Poi nella mente, come un giaguaro che corre, arrivò prepotente il dubbio.
Le tribù di neoprimitivi erano ormai diffuse in tutto il mondo. Erano figli dei vaganti, uomini poco avvezzi al pensiero che avevano abbandonato le strade delle città, lasciandosi ingannare dalla frenesia dei Satrapi in un utopia di piacere, orgasmo e quiete. Cieli di porpora su fiumi di miele e colline d'oro. Schiavi e concubine dai corpi perfetti tra i fiori di loto. Estasi dei sensi, oblio del pensiero, ebbrezza infinita, sogno.
Il giorno in cui partirono vennero portati in immense strutture. Nei loro corpi furono installati chip di controllo mascherati da comuni lasciapassare. Erano trasmettitori neuronali dell'immaginazione, nanotecnologie proibite create per la cura della schizofrenia, bandite per il loro potere. I satrapi controllavano il pensiero dei vaganti e li conducevano nel deserto del Kavir, qui morivano nel piacere. Era la soluzione definitiva alla crisi economica. Eliminare le classi disagiate e gli inetti. Divenne anche il modo più pratico per eliminare l'opposizione politica. I dissidenti venivano trasformati in marionette, seguaci fedeli dell'impero.
Finché il potere non trasformò i satrapi in viziosi peccatori. La brama di potere di uno di loro spinse il primo sacerdote, autorità suprema, a porre fine al regime. Il risveglio dei controllati portò alla rivolta. Le città bruciavano, i palazzi del potere caddero sotto il fuoco della lucidità. Il mondo acquistava di nuovo l'illusione di una totale libertà mentre si apprestava a porsi sotto la totale guida del clero. Nel deserto i vaganti riacquistarono il senno. Dimenticati dal mondo, divennero rozzi animali, neoprimitivi. Il sacerdote decise di porvi rimedio, eliminandoli.

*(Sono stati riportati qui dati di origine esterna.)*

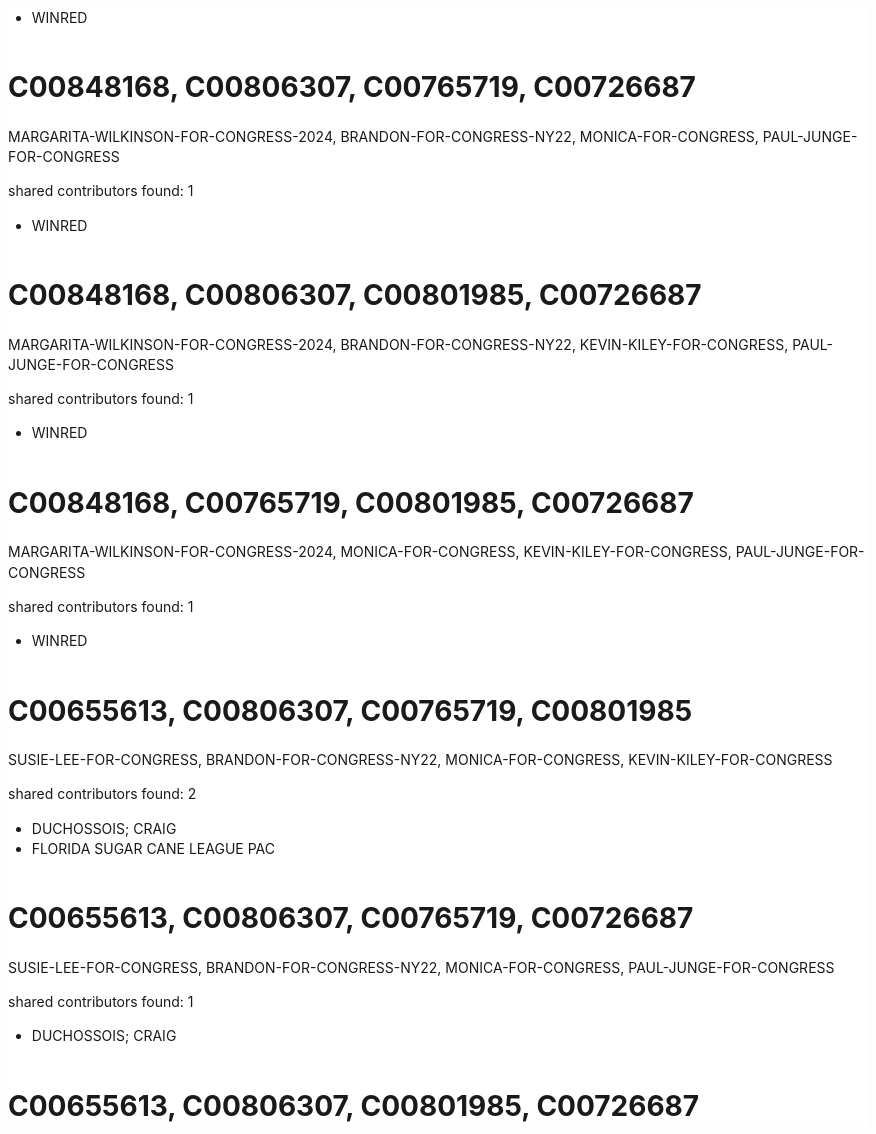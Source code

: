 - WINRED


# C00848168, C00806307, C00765719, C00726687

MARGARITA-WILKINSON-FOR-CONGRESS-2024, BRANDON-FOR-CONGRESS-NY22, MONICA-FOR-CONGRESS, PAUL-JUNGE-FOR-CONGRESS

shared contributors found:	1

- WINRED


# C00848168, C00806307, C00801985, C00726687

MARGARITA-WILKINSON-FOR-CONGRESS-2024, BRANDON-FOR-CONGRESS-NY22, KEVIN-KILEY-FOR-CONGRESS, PAUL-JUNGE-FOR-CONGRESS

shared contributors found:	1

- WINRED


# C00848168, C00765719, C00801985, C00726687

MARGARITA-WILKINSON-FOR-CONGRESS-2024, MONICA-FOR-CONGRESS, KEVIN-KILEY-FOR-CONGRESS, PAUL-JUNGE-FOR-CONGRESS

shared contributors found:	1

- WINRED


# C00655613, C00806307, C00765719, C00801985

SUSIE-LEE-FOR-CONGRESS, BRANDON-FOR-CONGRESS-NY22, MONICA-FOR-CONGRESS, KEVIN-KILEY-FOR-CONGRESS

shared contributors found:	2

- DUCHOSSOIS; CRAIG
- FLORIDA SUGAR CANE LEAGUE PAC


# C00655613, C00806307, C00765719, C00726687

SUSIE-LEE-FOR-CONGRESS, BRANDON-FOR-CONGRESS-NY22, MONICA-FOR-CONGRESS, PAUL-JUNGE-FOR-CONGRESS

shared contributors found:	1

- DUCHOSSOIS; CRAIG


# C00655613, C00806307, C00801985, C00726687
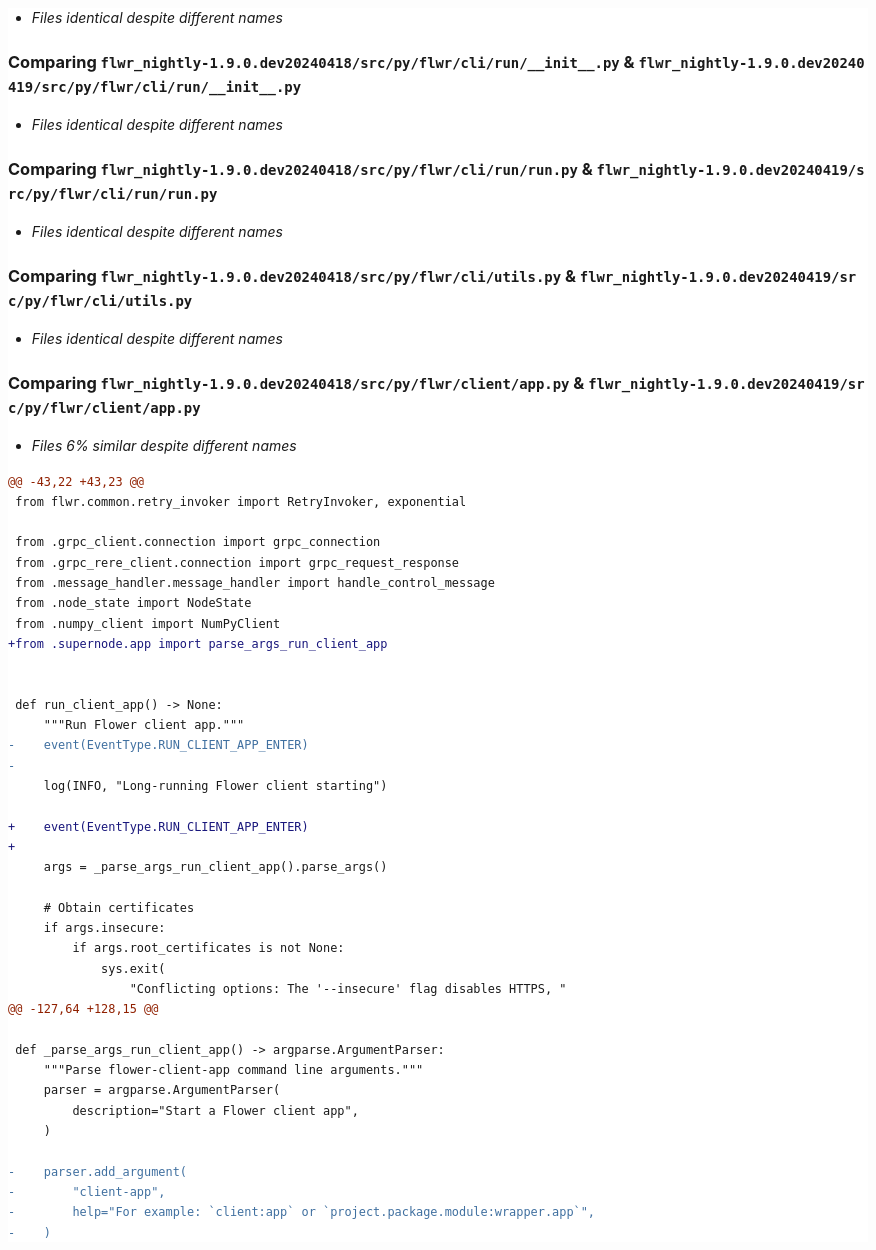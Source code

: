  * *Files identical despite different names*

### Comparing `flwr_nightly-1.9.0.dev20240418/src/py/flwr/cli/run/__init__.py` & `flwr_nightly-1.9.0.dev20240419/src/py/flwr/cli/run/__init__.py`

 * *Files identical despite different names*

### Comparing `flwr_nightly-1.9.0.dev20240418/src/py/flwr/cli/run/run.py` & `flwr_nightly-1.9.0.dev20240419/src/py/flwr/cli/run/run.py`

 * *Files identical despite different names*

### Comparing `flwr_nightly-1.9.0.dev20240418/src/py/flwr/cli/utils.py` & `flwr_nightly-1.9.0.dev20240419/src/py/flwr/cli/utils.py`

 * *Files identical despite different names*

### Comparing `flwr_nightly-1.9.0.dev20240418/src/py/flwr/client/app.py` & `flwr_nightly-1.9.0.dev20240419/src/py/flwr/client/app.py`

 * *Files 6% similar despite different names*

```diff
@@ -43,22 +43,23 @@
 from flwr.common.retry_invoker import RetryInvoker, exponential
 
 from .grpc_client.connection import grpc_connection
 from .grpc_rere_client.connection import grpc_request_response
 from .message_handler.message_handler import handle_control_message
 from .node_state import NodeState
 from .numpy_client import NumPyClient
+from .supernode.app import parse_args_run_client_app
 
 
 def run_client_app() -> None:
     """Run Flower client app."""
-    event(EventType.RUN_CLIENT_APP_ENTER)
-
     log(INFO, "Long-running Flower client starting")
 
+    event(EventType.RUN_CLIENT_APP_ENTER)
+
     args = _parse_args_run_client_app().parse_args()
 
     # Obtain certificates
     if args.insecure:
         if args.root_certificates is not None:
             sys.exit(
                 "Conflicting options: The '--insecure' flag disables HTTPS, "
@@ -127,64 +128,15 @@
 
 def _parse_args_run_client_app() -> argparse.ArgumentParser:
     """Parse flower-client-app command line arguments."""
     parser = argparse.ArgumentParser(
         description="Start a Flower client app",
     )
 
-    parser.add_argument(
-        "client-app",
-        help="For example: `client:app` or `project.package.module:wrapper.app`",
-    )
```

Le incursioni degli apostoli avevano decimato la tribù. Odiava quei suoi simili, così diversi da lei, eppure suoi fratelli. Si isolava, si esponeva ai pericoli, pur di stare lontana da loro. Il suo malessere la spingeva al desiderio della morte. Dinanzi ad essa però, non aveva mai fatto altro che fuggire.
Una notte le fiamme si alzarono sul villaggio, urla d'orrore vibravano nell'aria. Si svegliò d'improvviso e dinanzi a lei un uomo. Alto, sottile, nei suoi occhi la quiete, l'ispirazione divina. Era estasiata dalla visione di quel giovane, tanto da dimenticarsi di coprire le sue nudità. Non temeva più la morte, soccombere per mano di quell'angelo sarebbe stata la sua liberazione, la grazia celeste che da tanto attendeva.
Lui la fissò negli occhi, recitò una preghiera cercando di distogliere il suo pensiero dall'armonia di quel fragile corpo, di non peccare nel desiderio di quel nudo. Poi le rivolse parola, la solita promessa: -Il regno dei cieli ti attende-. Lei non tremava, anzi; lo fissava con occhi che brillavano di speranza.
Estrasse la lama, per la prima volta vedeva una vittima concepire in pieno la sua missione.
Poi nella mente, come un giaguaro che corre, arrivò prepotente il dubbio.